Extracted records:
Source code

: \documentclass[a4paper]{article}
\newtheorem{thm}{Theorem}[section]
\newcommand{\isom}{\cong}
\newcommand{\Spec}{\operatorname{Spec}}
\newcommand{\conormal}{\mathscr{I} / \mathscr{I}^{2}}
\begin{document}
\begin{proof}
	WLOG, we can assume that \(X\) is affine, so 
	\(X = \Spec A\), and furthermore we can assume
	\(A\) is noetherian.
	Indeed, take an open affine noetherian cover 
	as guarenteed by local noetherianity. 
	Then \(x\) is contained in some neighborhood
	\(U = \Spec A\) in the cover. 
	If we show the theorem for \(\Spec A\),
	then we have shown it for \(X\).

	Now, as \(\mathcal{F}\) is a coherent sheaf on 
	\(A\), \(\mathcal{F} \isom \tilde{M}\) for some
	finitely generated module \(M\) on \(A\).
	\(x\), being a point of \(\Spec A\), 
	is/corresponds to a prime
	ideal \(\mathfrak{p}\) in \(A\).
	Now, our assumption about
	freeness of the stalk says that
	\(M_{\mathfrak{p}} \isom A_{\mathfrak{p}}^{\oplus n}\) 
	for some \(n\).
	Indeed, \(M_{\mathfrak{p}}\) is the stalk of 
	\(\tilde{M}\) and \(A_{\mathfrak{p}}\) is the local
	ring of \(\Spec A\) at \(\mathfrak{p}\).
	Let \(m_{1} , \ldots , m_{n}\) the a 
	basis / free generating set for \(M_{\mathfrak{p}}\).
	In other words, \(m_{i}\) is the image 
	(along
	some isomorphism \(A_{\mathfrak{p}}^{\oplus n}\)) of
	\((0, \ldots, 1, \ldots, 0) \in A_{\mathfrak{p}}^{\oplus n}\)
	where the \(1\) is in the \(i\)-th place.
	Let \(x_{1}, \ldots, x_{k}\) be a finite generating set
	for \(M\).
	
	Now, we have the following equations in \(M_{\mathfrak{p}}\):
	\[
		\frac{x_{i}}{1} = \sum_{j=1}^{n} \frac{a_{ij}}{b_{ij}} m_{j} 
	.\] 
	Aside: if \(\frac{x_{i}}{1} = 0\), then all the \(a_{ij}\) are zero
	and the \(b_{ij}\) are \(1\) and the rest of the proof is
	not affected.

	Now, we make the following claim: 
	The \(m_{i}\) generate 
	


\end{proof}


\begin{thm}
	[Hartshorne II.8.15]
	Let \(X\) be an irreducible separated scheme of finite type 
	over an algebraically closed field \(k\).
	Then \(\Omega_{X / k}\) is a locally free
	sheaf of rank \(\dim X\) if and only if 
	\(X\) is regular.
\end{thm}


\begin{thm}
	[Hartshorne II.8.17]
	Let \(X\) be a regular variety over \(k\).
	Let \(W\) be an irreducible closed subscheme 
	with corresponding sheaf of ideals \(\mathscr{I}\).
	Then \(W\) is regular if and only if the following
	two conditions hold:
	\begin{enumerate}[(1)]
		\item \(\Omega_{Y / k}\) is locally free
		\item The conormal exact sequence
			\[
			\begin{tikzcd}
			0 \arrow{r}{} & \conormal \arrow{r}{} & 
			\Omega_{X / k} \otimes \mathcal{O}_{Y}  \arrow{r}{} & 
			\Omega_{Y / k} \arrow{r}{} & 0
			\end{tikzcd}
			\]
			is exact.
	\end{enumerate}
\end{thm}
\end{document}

Exercise prompt: Write the records out again. Keep every line exactly as it is.

Answer:
Source code

: \documentclass[a4paper]{article}
\newtheorem{thm}{Theorem}[section]
\newcommand{\isom}{\cong}
\newcommand{\Spec}{\operatorname{Spec}}
\newcommand{\conormal}{\mathscr{I} / \mathscr{I}^{2}}
\begin{document}
\begin{proof}
	WLOG, we can assume that \(X\) is affine, so 
	\(X = \Spec A\), and furthermore we can assume
	\(A\) is noetherian.
	Indeed, take an open affine noetherian cover 
	as guarenteed by local noetherianity. 
	Then \(x\) is contained in some neighborhood
	\(U = \Spec A\) in the cover. 
	If we show the theorem for \(\Spec A\),
	then we have shown it for \(X\).

	Now, as \(\mathcal{F}\) is a coherent sheaf on 
	\(A\), \(\mathcal{F} \isom \tilde{M}\) for some
	finitely generated module \(M\) on \(A\).
	\(x\), being a point of \(\Spec A\), 
	is/corresponds to a prime
	ideal \(\mathfrak{p}\) in \(A\).
	Now, our assumption about
	freeness of the stalk says that
	\(M_{\mathfrak{p}} \isom A_{\mathfrak{p}}^{\oplus n}\) 
	for some \(n\).
	Indeed, \(M_{\mathfrak{p}}\) is the stalk of 
	\(\tilde{M}\) and \(A_{\mathfrak{p}}\) is the local
	ring of \(\Spec A\) at \(\mathfrak{p}\).
	Let \(m_{1} , \ldots , m_{n}\) the a 
	basis / free generating set for \(M_{\mathfrak{p}}\).
	In other words, \(m_{i}\) is the image 
	(along
	some isomorphism \(A_{\mathfrak{p}}^{\oplus n}\)) of
	\((0, \ldots, 1, \ldots, 0) \in A_{\mathfrak{p}}^{\oplus n}\)
	where the \(1\) is in the \(i\)-th place.
	Let \(x_{1}, \ldots, x_{k}\) be a finite generating set
	for \(M\).
	
	Now, we have the following equations in \(M_{\mathfrak{p}}\):
	\[
		\frac{x_{i}}{1} = \sum_{j=1}^{n} \frac{a_{ij}}{b_{ij}} m_{j} 
	.\] 
	Aside: if \(\frac{x_{i}}{1} = 0\), then all the \(a_{ij}\) are zero
	and the \(b_{ij}\) are \(1\) and the rest of the proof is
	not affected.

	Now, we make the following claim: 
	The \(m_{i}\) generate 
	


\end{proof}


\begin{thm}
	[Hartshorne II.8.15]
	Let \(X\) be an irreducible separated scheme of finite type 
	over an algebraically closed field \(k\).
	Then \(\Omega_{X / k}\) is a locally free
	sheaf of rank \(\dim X\) if and only if 
	\(X\) is regular.
\end{thm}


\begin{thm}
	[Hartshorne II.8.17]
	Let \(X\) be a regular variety over \(k\).
	Let \(W\) be an irreducible closed subscheme 
	with corresponding sheaf of ideals \(\mathscr{I}\).
	Then \(W\) is regular if and only if the following
	two conditions hold:
	\begin{enumerate}[(1)]
		\item \(\Omega_{Y / k}\) is locally free
		\item The conormal exact sequence
			\[
			\begin{tikzcd}
			0 \arrow{r}{} & \conormal \arrow{r}{} & 
			\Omega_{X / k} \otimes \mathcal{O}_{Y}  \arrow{r}{} & 
			\Omega_{Y / k} \arrow{r}{} & 0
			\end{tikzcd}
			\]
			is exact.
	\end{enumerate}
\end{thm}
\end{document}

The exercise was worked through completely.